(Material provided begins)

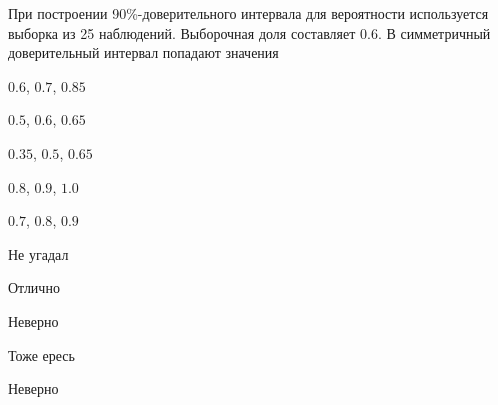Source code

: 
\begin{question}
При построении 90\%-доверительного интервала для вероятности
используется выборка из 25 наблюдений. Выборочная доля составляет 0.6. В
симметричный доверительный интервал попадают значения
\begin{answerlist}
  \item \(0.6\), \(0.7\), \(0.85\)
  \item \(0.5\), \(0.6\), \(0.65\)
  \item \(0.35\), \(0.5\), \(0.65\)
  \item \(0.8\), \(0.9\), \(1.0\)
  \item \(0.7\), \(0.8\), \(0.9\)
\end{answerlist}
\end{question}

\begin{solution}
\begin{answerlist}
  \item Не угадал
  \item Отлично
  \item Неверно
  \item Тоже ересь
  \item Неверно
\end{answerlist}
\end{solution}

(Material provided ends)
(Material provided begins)

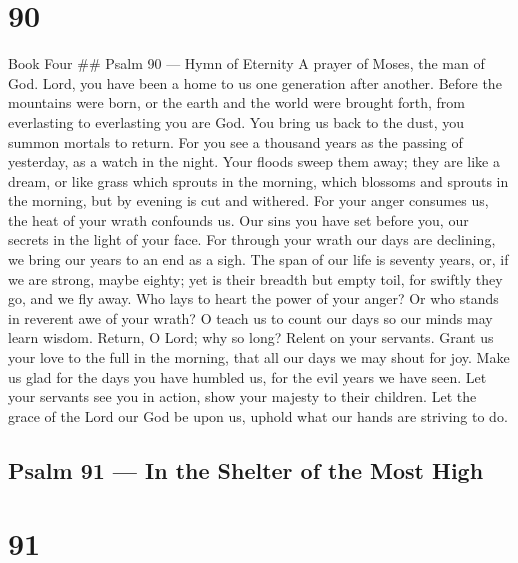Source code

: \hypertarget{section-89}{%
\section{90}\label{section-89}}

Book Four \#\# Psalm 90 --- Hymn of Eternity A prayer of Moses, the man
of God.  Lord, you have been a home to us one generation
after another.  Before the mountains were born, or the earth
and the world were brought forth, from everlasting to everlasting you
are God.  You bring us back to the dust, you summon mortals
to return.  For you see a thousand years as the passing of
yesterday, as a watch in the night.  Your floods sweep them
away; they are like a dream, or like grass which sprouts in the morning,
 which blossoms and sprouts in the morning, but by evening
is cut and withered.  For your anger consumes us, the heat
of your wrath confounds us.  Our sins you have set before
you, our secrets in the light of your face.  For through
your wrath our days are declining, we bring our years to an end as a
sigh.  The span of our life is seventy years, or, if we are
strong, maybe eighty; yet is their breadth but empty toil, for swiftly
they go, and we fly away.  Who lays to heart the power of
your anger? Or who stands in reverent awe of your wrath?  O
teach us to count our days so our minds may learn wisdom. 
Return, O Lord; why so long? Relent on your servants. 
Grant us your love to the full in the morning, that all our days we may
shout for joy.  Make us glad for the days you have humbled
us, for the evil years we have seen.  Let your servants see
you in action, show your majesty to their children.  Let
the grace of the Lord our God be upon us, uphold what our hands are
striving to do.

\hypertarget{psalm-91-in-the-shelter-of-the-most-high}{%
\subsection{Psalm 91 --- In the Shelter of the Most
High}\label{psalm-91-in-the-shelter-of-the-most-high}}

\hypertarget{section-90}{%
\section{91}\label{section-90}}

(Material provided ends)
(Material provided begins)

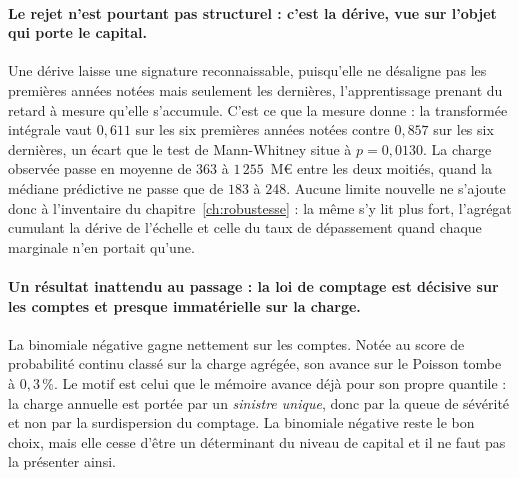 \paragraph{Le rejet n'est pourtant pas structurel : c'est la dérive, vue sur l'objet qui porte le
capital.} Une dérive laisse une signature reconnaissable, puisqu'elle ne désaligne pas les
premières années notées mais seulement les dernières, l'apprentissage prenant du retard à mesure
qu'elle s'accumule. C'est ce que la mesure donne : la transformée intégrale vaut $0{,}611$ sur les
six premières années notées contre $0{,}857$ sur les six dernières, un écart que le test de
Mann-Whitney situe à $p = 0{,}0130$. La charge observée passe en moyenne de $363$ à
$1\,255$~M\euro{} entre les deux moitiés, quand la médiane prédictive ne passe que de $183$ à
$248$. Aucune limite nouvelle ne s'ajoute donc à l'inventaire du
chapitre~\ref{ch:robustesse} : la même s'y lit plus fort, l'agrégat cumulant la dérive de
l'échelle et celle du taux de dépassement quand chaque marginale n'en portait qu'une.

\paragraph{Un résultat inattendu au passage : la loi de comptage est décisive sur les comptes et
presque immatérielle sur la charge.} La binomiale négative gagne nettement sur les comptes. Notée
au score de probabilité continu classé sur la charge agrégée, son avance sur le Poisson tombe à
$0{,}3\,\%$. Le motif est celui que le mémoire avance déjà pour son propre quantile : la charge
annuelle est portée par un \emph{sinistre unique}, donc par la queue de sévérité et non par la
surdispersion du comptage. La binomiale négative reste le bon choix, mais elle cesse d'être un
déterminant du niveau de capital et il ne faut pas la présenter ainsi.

(Material provided ends)

Task to complete ::
Begin at the line that has "you, our secrets" in the entries above; stop after the line that has "shout for joy.". Transcribe exactly those lines and no others.

Expected output ::
you, our secrets in the light of your face.  For through
your wrath our days are declining, we bring our years to an end as a
sigh.  The span of our life is seventy years, or, if we are
strong, maybe eighty; yet is their breadth but empty toil, for swiftly
they go, and we fly away.  Who lays to heart the power of
your anger? Or who stands in reverent awe of your wrath?  O
teach us to count our days so our minds may learn wisdom. 
Return, O Lord; why so long? Relent on your servants. 
Grant us your love to the full in the morning, that all our days we may
shout for joy.  Make us glad for the days you have humbled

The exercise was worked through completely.